It’s Friday. What are you listening to?

FROSTY FUZZY FRIDAY

The Weathermeisters forecast is for Snow.
Here in Atlanta? Aaah, what do
they know?
Predictions often fail to meet their mark.
Except for one: “When sails the Friday Ark?”

Well, it may snow here again tomorrow morning...or it may not. But the Friday Ark’s 174th voyage is already afloat - as befits a proper Friday Institution - with Cap’n Steve, the Modulator of Bloggy Renown, at the helm.

The Leadoff Kitty is none other than our own mysterious and lovely Hakuna.

Want more Catbloggery? Carnival of the Cats will go up Sunday evening at Missy, KC and Bear. Mark your calendars!

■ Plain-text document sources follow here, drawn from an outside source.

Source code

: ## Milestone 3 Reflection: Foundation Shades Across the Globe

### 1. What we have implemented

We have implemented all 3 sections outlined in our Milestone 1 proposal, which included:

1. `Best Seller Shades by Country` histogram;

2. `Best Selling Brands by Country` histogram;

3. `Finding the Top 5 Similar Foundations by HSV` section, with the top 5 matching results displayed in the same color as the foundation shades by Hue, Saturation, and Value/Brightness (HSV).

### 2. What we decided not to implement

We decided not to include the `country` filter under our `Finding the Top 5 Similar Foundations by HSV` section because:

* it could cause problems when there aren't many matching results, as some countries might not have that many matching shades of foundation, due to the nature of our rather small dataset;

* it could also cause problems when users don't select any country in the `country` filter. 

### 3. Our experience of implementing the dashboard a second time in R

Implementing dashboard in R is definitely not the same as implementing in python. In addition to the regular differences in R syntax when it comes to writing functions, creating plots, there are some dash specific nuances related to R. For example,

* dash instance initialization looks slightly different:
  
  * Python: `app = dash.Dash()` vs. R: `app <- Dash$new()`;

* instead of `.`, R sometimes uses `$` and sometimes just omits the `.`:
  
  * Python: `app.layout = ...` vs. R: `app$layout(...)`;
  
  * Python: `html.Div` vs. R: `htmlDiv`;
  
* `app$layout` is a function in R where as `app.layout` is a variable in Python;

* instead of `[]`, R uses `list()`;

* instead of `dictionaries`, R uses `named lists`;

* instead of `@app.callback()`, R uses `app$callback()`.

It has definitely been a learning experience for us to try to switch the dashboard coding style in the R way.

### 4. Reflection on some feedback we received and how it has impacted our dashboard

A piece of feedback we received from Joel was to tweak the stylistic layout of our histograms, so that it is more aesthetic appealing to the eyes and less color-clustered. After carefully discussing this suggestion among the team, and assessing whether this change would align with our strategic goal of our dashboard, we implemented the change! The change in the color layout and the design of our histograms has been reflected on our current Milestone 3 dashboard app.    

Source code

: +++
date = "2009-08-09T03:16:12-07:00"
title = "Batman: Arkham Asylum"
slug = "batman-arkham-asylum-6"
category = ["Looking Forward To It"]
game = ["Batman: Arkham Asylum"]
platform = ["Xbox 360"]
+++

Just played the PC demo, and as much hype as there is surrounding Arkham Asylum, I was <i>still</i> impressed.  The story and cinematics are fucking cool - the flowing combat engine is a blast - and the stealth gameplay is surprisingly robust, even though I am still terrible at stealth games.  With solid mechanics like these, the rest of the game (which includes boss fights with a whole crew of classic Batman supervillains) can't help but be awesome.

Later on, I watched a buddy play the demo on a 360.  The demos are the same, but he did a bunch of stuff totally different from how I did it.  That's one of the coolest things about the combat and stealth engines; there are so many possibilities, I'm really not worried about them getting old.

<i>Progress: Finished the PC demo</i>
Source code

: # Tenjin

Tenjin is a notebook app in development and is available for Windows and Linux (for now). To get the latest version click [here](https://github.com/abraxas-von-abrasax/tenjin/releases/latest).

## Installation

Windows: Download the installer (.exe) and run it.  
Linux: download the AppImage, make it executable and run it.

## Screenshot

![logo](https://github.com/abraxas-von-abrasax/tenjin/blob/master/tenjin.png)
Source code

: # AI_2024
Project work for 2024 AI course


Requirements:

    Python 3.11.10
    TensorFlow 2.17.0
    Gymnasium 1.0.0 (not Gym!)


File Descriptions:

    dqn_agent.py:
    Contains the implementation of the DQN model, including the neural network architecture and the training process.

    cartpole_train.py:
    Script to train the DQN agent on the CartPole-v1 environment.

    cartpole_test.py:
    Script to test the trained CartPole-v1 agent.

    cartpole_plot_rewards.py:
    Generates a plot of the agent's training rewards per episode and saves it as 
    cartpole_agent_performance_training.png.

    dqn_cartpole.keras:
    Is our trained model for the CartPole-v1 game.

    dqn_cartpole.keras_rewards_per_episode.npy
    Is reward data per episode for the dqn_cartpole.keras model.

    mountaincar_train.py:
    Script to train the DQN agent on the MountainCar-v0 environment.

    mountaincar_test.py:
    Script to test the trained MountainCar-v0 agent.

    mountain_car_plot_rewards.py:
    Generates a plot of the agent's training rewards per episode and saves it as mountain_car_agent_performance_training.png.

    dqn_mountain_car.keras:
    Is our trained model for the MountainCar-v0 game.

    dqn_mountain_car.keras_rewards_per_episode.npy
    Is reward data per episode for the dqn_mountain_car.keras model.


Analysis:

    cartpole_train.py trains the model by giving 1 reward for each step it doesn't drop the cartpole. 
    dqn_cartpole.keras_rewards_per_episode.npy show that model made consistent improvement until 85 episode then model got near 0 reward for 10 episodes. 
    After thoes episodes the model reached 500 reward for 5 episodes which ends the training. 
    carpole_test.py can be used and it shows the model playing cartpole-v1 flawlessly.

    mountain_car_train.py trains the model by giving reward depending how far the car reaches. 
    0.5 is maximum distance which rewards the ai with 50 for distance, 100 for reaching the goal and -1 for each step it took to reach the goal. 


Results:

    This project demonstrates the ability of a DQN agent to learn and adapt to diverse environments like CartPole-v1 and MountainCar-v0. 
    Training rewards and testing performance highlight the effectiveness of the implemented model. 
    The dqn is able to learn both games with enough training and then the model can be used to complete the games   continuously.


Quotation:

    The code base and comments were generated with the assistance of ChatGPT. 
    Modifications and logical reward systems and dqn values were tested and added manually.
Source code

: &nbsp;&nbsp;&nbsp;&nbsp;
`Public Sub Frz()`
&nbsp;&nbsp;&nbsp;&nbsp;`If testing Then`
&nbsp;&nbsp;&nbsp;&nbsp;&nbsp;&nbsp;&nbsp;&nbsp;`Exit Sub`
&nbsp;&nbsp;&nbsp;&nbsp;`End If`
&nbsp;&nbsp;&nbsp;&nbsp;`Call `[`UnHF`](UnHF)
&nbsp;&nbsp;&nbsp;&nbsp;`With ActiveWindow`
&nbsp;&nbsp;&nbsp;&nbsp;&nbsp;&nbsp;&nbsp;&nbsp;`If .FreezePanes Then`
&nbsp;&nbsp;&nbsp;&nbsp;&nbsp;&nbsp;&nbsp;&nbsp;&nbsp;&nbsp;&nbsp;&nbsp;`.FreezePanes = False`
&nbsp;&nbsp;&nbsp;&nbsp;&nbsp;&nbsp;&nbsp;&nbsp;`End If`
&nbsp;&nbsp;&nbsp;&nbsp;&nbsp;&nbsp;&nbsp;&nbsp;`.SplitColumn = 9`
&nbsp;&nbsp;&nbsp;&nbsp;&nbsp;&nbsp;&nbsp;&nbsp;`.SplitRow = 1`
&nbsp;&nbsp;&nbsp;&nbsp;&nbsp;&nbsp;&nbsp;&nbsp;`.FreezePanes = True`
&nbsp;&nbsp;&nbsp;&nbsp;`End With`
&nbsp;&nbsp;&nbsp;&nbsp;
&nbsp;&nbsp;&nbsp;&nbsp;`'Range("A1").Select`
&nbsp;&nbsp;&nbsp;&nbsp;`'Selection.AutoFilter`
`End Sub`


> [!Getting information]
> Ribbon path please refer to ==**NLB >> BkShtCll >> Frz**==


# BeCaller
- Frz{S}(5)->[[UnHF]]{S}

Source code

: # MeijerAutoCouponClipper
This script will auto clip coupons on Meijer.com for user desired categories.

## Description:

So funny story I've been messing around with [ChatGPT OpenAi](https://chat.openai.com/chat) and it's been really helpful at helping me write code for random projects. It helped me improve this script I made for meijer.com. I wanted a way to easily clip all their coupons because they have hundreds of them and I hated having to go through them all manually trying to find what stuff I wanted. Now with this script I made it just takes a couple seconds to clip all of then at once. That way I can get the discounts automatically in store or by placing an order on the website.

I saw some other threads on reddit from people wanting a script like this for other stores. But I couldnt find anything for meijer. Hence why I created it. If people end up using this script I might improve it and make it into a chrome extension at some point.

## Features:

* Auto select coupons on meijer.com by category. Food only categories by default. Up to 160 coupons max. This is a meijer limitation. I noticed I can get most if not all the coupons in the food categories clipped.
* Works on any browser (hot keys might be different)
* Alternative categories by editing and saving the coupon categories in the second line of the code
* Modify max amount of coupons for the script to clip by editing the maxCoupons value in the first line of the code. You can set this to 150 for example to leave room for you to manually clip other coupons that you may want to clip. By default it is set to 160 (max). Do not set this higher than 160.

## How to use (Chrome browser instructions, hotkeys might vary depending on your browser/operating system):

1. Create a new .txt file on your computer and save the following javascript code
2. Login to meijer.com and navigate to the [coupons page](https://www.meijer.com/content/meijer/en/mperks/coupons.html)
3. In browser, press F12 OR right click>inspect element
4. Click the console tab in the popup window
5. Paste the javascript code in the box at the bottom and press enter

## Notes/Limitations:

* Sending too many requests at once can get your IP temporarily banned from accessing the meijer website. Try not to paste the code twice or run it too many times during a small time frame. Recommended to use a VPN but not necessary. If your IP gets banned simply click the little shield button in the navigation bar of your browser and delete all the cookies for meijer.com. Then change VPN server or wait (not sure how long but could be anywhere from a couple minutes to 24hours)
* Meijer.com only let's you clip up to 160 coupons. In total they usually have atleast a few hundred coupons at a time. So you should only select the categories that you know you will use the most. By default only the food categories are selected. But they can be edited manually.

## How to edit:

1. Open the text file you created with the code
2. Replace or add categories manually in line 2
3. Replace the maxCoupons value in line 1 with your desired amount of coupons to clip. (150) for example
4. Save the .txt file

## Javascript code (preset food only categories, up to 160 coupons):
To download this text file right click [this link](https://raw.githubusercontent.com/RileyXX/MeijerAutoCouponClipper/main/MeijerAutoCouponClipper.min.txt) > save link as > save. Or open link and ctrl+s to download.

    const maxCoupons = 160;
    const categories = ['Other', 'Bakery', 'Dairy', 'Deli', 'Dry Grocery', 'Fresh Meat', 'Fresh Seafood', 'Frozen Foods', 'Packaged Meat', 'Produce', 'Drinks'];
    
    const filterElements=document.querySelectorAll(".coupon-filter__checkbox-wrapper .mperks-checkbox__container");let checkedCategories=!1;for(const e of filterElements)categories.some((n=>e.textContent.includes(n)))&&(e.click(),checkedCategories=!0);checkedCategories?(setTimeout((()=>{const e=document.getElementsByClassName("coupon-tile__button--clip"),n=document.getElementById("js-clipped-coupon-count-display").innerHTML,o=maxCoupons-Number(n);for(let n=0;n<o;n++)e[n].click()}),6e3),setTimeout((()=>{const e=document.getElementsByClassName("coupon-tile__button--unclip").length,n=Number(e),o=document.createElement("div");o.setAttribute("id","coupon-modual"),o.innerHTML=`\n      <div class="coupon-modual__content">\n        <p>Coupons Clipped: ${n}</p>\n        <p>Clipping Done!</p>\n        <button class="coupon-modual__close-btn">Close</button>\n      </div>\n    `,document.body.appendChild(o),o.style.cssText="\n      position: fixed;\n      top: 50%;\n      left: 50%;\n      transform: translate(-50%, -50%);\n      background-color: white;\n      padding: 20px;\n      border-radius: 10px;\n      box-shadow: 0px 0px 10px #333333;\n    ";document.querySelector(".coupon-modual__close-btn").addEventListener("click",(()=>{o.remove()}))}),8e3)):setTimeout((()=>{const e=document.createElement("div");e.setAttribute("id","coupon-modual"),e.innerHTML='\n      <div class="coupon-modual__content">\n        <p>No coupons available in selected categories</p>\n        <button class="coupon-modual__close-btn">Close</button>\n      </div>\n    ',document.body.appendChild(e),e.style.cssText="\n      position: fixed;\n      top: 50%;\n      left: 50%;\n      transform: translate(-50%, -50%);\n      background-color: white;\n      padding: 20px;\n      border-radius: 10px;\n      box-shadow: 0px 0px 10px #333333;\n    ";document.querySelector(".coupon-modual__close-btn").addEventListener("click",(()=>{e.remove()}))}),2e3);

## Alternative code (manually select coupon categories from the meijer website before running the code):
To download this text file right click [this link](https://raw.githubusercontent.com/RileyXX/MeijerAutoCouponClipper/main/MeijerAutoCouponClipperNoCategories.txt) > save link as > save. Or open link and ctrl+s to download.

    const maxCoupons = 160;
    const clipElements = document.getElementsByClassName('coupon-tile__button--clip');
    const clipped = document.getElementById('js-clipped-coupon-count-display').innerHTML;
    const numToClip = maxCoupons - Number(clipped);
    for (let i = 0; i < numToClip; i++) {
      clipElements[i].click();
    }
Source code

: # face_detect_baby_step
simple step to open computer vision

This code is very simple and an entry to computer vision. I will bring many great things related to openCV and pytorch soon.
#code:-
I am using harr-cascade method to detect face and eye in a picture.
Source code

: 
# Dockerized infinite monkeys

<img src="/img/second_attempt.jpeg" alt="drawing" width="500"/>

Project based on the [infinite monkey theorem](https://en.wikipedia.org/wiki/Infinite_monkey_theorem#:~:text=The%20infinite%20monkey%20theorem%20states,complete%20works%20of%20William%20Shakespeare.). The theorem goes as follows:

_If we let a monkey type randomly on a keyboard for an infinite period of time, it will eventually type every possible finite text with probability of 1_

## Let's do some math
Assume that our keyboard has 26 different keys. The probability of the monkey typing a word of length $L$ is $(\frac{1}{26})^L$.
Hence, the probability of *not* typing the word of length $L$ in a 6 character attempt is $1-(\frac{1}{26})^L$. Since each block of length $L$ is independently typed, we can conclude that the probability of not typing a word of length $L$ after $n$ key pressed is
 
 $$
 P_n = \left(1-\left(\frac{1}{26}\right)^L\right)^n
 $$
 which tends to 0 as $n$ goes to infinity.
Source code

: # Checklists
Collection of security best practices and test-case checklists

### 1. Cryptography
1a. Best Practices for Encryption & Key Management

Update: CotC #201 is up...at last!

Thursday, January 17, 2008

A KINGLY SNACK

When the Mistress of Sarcasm was here the week before Christmas, she related to me a lurid tale, a tale of a Limited Edition Reese’s Peanut Butter Cup.

Limited Edition? you may ask. Wuzzat?

This wasn’t just any old Peanut Butter Cup, you see. It had banana creme in it...a tribute to Elvis Presley, the King hizzownself, who favored that unique combination of treefruit and groundnut.

Elvis Reese’s
A hunka hunka burnin’ Peanut Butter and Banana Goodness.

It’s an open question as to whether these chocolate-covered gems are any healthier than the King’s preferred method of PB&B ingestion: in the form of a sandwich fried in butter.

The Mistress told me that these things had sold like hotcakes, and that people were actually selling them on eBay. (I checked. They are.)

Imagine my pleasant, dumbfounded state of surprise, then, when we found an entire display of the damned things in the local CVS. Bought all of ’em, I did.

And I just may sell the ones we have left on eBay. The King would approve.

LET IT SNOW

Snow in San Anselmo
My waitress my waitress my waitress
Said it was coming down
Said it hadn’t happened in over 30 years
But it was laying on the ground
But it was laying on the ground


- “Snow in San Anselmo,” Van Morrison

We don’t get a whole lot of snow in Atlanta. And that’s probably a Good Thing, because on those rare occasions when we do, it becomes a clusterfuck of monumental proportions.

It was our first January in the Atlanta area when we experienced “Snow Jam 1982.” [Yes, big snows here get their own names.] Several days of below-freezing weather got the ground nice and cold...and then, on Tuesday, January 12, the snow started coming down in the midafternoon. Within an hour or two, there were over three inches of accumulation on the ground, with more on the way.

The smart ones had gotten out of Dodge early, but the bulk of the rush hour commuters missed the escape window. By the time most businesses had let their employees leave, the roads had devolved into an impassably slick morass. The freeways were clotted with tangles of wrecked and skidded-out cars. Some people saw their 45-minute commutes turn into six-hour ordeals; others never made it home at all.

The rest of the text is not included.